Word breaker for a new language
-
Thursday, March 08, 2012 8:04 AM
Hello all,
I understood that people go for a custom word breaker during the situations
1.When there is no word breaker for the specific language.
2.When the existing word breaker of specific language is not addressing project needs(special treatment of special characters).
Unforunately we are in a situation where the messages stored in our tables do not follow the rules of natural languages and the data is stored in multiple languages in the same column.
Logically i would like to call this as "Industrial language" similar to English,German,Spanish and Japanese languages.
Below are my questions.
1.It's possible to develop a custom word breaker only for specific language which has LCID .Is it so?
2. Assume if I want to develop a custom word breaker/stemmer for the above mentioned "Industrial language" which does n't have LCID. is it possible?
3.If yes, how the LCID for new languages are created/registered?
I hope i conveyed the problem properly.
Thanks & Regards
Samba
All Replies
-
Monday, March 12, 2012 8:35 AMModerator
Hi Samba,
As you known, each language has its LCID. There are languages whose word breakers are registered with SQL Server by default, which include English, German, Spanish and Japanese.

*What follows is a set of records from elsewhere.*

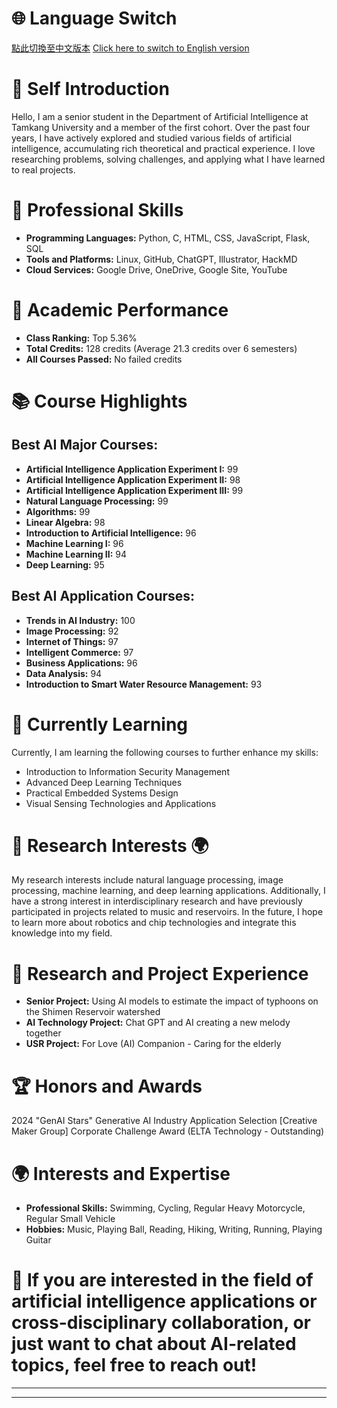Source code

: # 🌐 **Language Switch**
[點此切換至中文版本](#README_zh.md)  [Click here to switch to English version](README.md)

# 🌟 Self Introduction
Hello, I am a senior student in the Department of Artificial Intelligence at Tamkang University and a member of the first cohort. Over the past four years, I have actively explored and studied various fields of artificial intelligence, accumulating rich theoretical and practical experience. I love researching problems, solving challenges, and applying what I have learned to real projects.

# 🎯 Professional Skills
- **Programming Languages:** Python, C, HTML, CSS, JavaScript, Flask, SQL
- **Tools and Platforms:** Linux, GitHub, ChatGPT, Illustrator, HackMD
- **Cloud Services:** Google Drive, OneDrive, Google Site, YouTube

# 🏅 Academic Performance
- **Class Ranking:** Top 5.36%
- **Total Credits:** 128 credits (Average 21.3 credits over 6 semesters)
- **All Courses Passed:** No failed credits

# 📚 Course Highlights
## Best AI Major Courses:
- **Artificial Intelligence Application Experiment I:** 99
- **Artificial Intelligence Application Experiment II:** 98
- **Artificial Intelligence Application Experiment III:** 99
- **Natural Language Processing:** 99
- **Algorithms:** 99
- **Linear Algebra:** 98
- **Introduction to Artificial Intelligence:** 96
- **Machine Learning I:** 96
- **Machine Learning II:** 94
- **Deep Learning:** 95

## Best AI Application Courses:
- **Trends in AI Industry:** 100
- **Image Processing:** 92
- **Internet of Things:** 97
- **Intelligent Commerce:** 97
- **Business Applications:** 96
- **Data Analysis:** 94
- **Introduction to Smart Water Resource Management:** 93

# 🌱 Currently Learning
Currently, I am learning the following courses to further enhance my skills:
- Introduction to Information Security Management
- Advanced Deep Learning Techniques
- Practical Embedded Systems Design
- Visual Sensing Technologies and Applications

# 🧠 Research Interests 🌍
My research interests include natural language processing, image processing, machine learning, and deep learning applications. Additionally, I have a strong interest in interdisciplinary research and have previously participated in projects related to music and reservoirs. In the future, I hope to learn more about robotics and chip technologies and integrate this knowledge into my field.

# 🔬 Research and Project Experience
- **Senior Project:** Using AI models to estimate the impact of typhoons on the Shimen Reservoir watershed
- **AI Technology Project:** Chat GPT and AI creating a new melody together
- **USR Project:** For Love (AI) Companion - Caring for the elderly

# 🏆 Honors and Awards
2024 "GenAI Stars" Generative AI Industry Application Selection [Creative Maker Group] Corporate Challenge Award (ELTA Technology - Outstanding)

# 🌍 Interests and Expertise
- **Professional Skills:** Swimming, Cycling, Regular Heavy Motorcycle, Regular Small Vehicle
- **Hobbies:** Music, Playing Ball, Reading, Hiking, Writing, Running, Playing Guitar

# 💬 If you are interested in the field of artificial intelligence applications or cross-disciplinary collaboration, or just want to chat about AI-related topics, feel free to reach out! 

---
---
<!-- Fill in your personal information
😄 Name: [Your Name]
📫 Contact Info: [Your Contact Info]
🔭 References: [Your References]
-->


<!--
## Hi there 👋


**AIfoodie/AIfoodie** is a ✨ _special_ ✨ repository because its `README.md` (this file) appears on your GitHub profile.

Here are some ideas to get you started:

- 🔭 I’m currently working on ...
- 🌱 I’m currently learning ...
- 👯 I’m looking to collaborate on ...
- 🤔 I’m looking for help with ...
- 💬 Ask me about ...
- 📫 How to reach me: ...
- 😄 Pronouns: ...
- ⚡ Fun fact: ...
-->
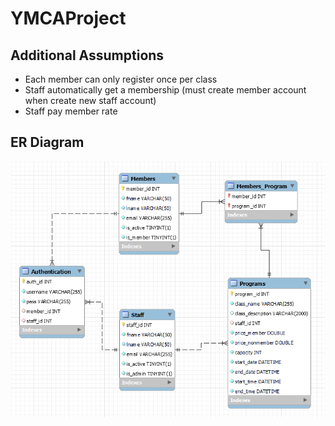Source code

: # YMCAProject

## Additional Assumptions
- Each member can only register once per class
- Staff automatically get a membership (must create member account when create new staff account)
- Staff pay member rate

## ER Diagram
![er diagram](erdiagram.png)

Please pay attention to the result from the query below:SELECT * FROM sys.fulltext_languages
In addition, you can manually load licensed third-party word breakers for additional languages, such as Danish, Polish, and Turkish.
It seems that you cannot create a custom language mixture with many languages. For a column, it can only specify one type of language. I notice your another thread about XML data type column, I think the suggestion on that thread is appropriate in your scenario: XML word breaker and regular text word breaker.
Stephanie Lv
TechNet Community Support
-
Monday, March 12, 2012 11:26 AM
Hello Stephanie,
The answer provided for XML word breaker and regular text word breaker thread is very much clear.
The question in the current thread is can i develop a word breaker for the newly developed language (my project specific)?
I appreciate your time if you go through the original question once again
Thanks
Samba